Oh, but he was mistaken! Why, there was a dentist right in Detroit who would perform the procedure! “—it’s acrylic, I think. AND it’s a lot cheaper than you might think. You see, as I was saying about the allowance – if you add that, to anything you might do for my birthday, and lump it all with Christmas –“
“NO.”
No fangs beneath the Christmas tree for me. I was fine with that, though – because someday I would get them. And on that fine day, when I returned from the dentist (on my own!) he would see the fangs, and gush, “Oh! I guess I was wrong! When you asked for them, I envisioned huge, carnivore incisors.” He’d take a closer look then, clearly wishing he’d had fangs, “Those don’t protrude at all – your dainty fangs. Why, no one would even know you had them, until they really looked. Hmm. They really suit you!”
Of course, this was all well before I realized a coke habit might be cheaper than dental care for the teeth I already have. Incidentally, I do not currently bear a set of sculpted, permanent fangs.

 

At the time, fangs represented power. The persona I would embody, with those sharpened pearls beneath my lips… provocative, unapologetic… indomitable. I could part my lips, tracing those smooth, fine points -- coolly promising to mark the flesh of any man daring enough to play with fire. My smile would appear as a glimpse of a secret, my kiss the precipice of danger. From there, my legacy could only deepen. Would I bore of my lovers, summarily boxing them into coffins as soon as their luster waned? Or would I relegate a few of them to the basement, leaving them in desperate solitude, ravenous for any morsel of attention I bestowed?

See? Dainty!

The trouble with being mortal, is the inherent obsession with extending our end. Men have traversed unmapped seas to acquire even a sip of immortality – so, it is little wonder those of us too lazy to become explorers, and too sugar addicted to attempt to stave off the gradual decline of our pituitary glands would, at the very least, scrounge motivation enough to step into the cinema for a taste of what life would be like if only it were a gift without end.
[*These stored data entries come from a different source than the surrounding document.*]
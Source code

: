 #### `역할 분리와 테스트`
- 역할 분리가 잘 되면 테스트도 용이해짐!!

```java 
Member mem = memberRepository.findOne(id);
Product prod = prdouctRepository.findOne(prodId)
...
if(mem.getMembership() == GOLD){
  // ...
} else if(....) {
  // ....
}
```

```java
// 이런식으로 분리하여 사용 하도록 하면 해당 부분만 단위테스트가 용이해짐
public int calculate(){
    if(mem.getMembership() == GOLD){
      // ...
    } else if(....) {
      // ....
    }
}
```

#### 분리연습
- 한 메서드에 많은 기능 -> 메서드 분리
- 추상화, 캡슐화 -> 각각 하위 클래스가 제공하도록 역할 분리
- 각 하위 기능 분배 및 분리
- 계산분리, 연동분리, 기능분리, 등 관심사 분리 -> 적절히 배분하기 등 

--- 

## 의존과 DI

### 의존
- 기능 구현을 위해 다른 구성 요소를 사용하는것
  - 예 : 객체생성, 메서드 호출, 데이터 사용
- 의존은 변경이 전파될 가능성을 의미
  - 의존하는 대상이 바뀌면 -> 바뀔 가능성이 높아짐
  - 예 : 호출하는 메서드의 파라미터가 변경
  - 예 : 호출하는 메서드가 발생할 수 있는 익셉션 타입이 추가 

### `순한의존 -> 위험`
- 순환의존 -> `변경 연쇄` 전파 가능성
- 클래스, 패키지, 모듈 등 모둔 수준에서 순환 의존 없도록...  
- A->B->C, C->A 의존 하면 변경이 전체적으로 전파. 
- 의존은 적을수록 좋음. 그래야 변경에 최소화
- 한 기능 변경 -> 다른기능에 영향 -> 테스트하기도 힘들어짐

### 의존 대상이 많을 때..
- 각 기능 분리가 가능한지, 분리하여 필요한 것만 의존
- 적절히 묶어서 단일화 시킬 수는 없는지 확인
One of Edvard Munch's endlessly maudlin, impressionistic works.

Vampires are one of mankind’s unique ties. Every civilization, as far back as those heaven-less Sumerians, have dreamt of the undead. Babylonians and Assyrians feared the ekimmu, restless spirits hungry for victims. Greek mythology brought us the empusas, dreadful, demonic creatures who could assume the guise of man or woman, luring in their pray over time, fattening them up for a later feast. Tibet, lauded by some to dethrone the Germanic home of vampires, is steeped in supernatural lore. Blood sacrifices were made to some of the most feared of their vampires, the bhayankara. Even the Algonquin Indians of Maine were not without a wicked slayer of children. Their Toad Woman would enter villages, ostensibly distraught over a lost child, enabling her, through a mixture of seduction and tears, to claim another’s.
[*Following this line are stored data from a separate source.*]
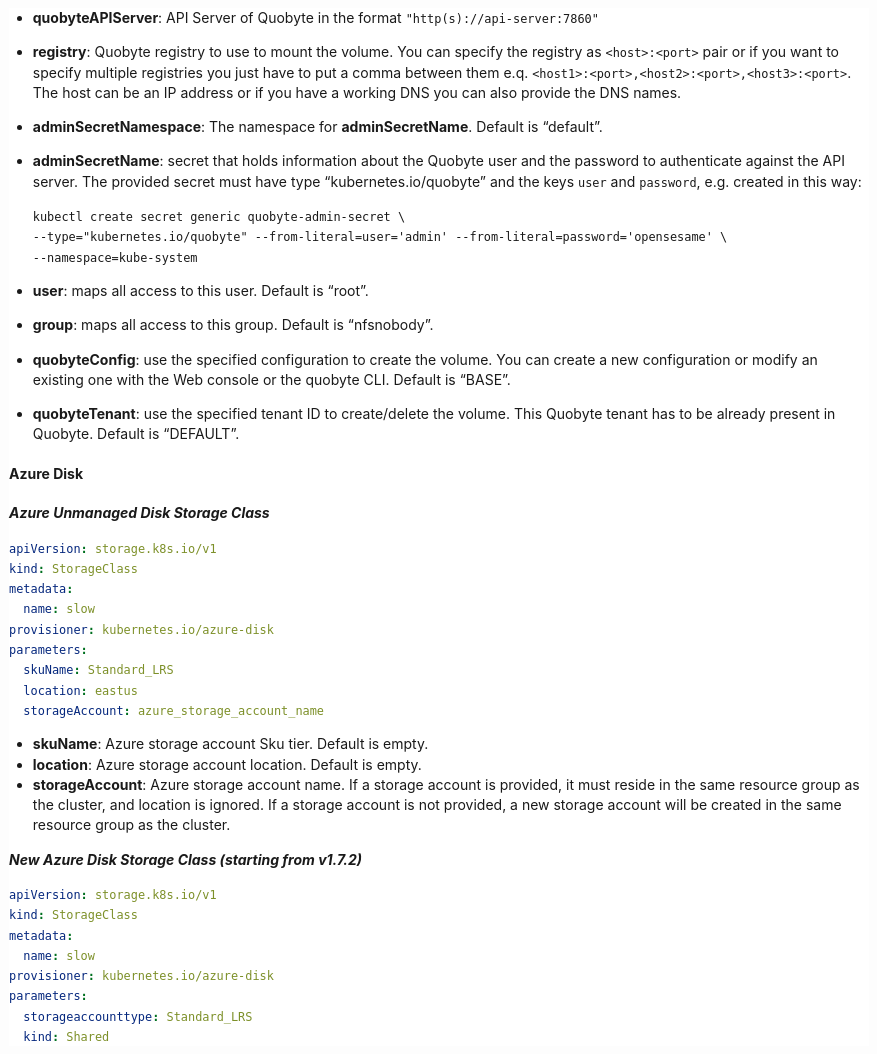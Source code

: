 
- **quobyteAPIServer**: API Server of Quobyte in the format `"http(s)://api-server:7860"`
- **registry**: Quobyte registry to use to mount the volume. You can specify the registry as `<host>:<port>` pair or if you want to specify multiple registries you just have to put a comma between them e.q. `<host1>:<port>,<host2>:<port>,<host3>:<port>`. The host can be an IP address or if you have a working DNS you can also provide the DNS names.
- **adminSecretNamespace**: The namespace for **adminSecretName**. Default is “default”.
- **adminSecretName**: secret that holds information about the Quobyte user and the password to authenticate against the API server. The provided secret must have type “kubernetes.io/quobyte” and the keys `user` and `password`, e.g. created in this way:

    ```shell
    kubectl create secret generic quobyte-admin-secret \
    --type="kubernetes.io/quobyte" --from-literal=user='admin' --from-literal=password='opensesame' \
    --namespace=kube-system
    ```

- **user**: maps all access to this user. Default is “root”.

- **group**: maps all access to this group. Default is “nfsnobody”.

- **quobyteConfig**: use the specified configuration to create the volume. You can create a new configuration or modify an existing one with the Web console or the quobyte CLI. Default is “BASE”.

- **quobyteTenant**: use the specified tenant ID to create/delete the volume. This Quobyte tenant has to be already present in Quobyte. Default is “DEFAULT”.

#### Azure Disk

***Azure Unmanaged Disk Storage Class***

```yaml
apiVersion: storage.k8s.io/v1
kind: StorageClass
metadata:
  name: slow
provisioner: kubernetes.io/azure-disk
parameters:
  skuName: Standard_LRS
  location: eastus
  storageAccount: azure_storage_account_name
```

- **skuName**: Azure storage account Sku tier. Default is empty.
- **location**: Azure storage account location. Default is empty.
- **storageAccount**: Azure storage account name. If a storage account is provided, it must reside in the same resource group as the cluster, and location is ignored. If a storage account is not provided, a new storage account will be created in the same resource group as the cluster.

***New Azure Disk Storage Class (starting from v1.7.2)***

```yaml
apiVersion: storage.k8s.io/v1
kind: StorageClass
metadata:
  name: slow
provisioner: kubernetes.io/azure-disk
parameters:
  storageaccounttype: Standard_LRS
  kind: Shared
```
The fanged undead were serious business.

When the first vampire stalked into the modern venue of lore -- the cinema -- one must consider that barely fifteen years had passed since the castle of the deceased Countess Elga was set ablaze in the Carpathian mountains, under suspicion that she, or her departed father, had risen from the grave and were responsible for the sudden flurry of child deaths in the area. What those bellwether filmmakers recaptured were not inspirations from dusty Egyptian exhibits, or frightful frescos in the Himalayas, rather they were the fruits of bedtime whispers from parents and grandparents. Whispers of creatures some fervently believed to still roam the shadowed nightscape.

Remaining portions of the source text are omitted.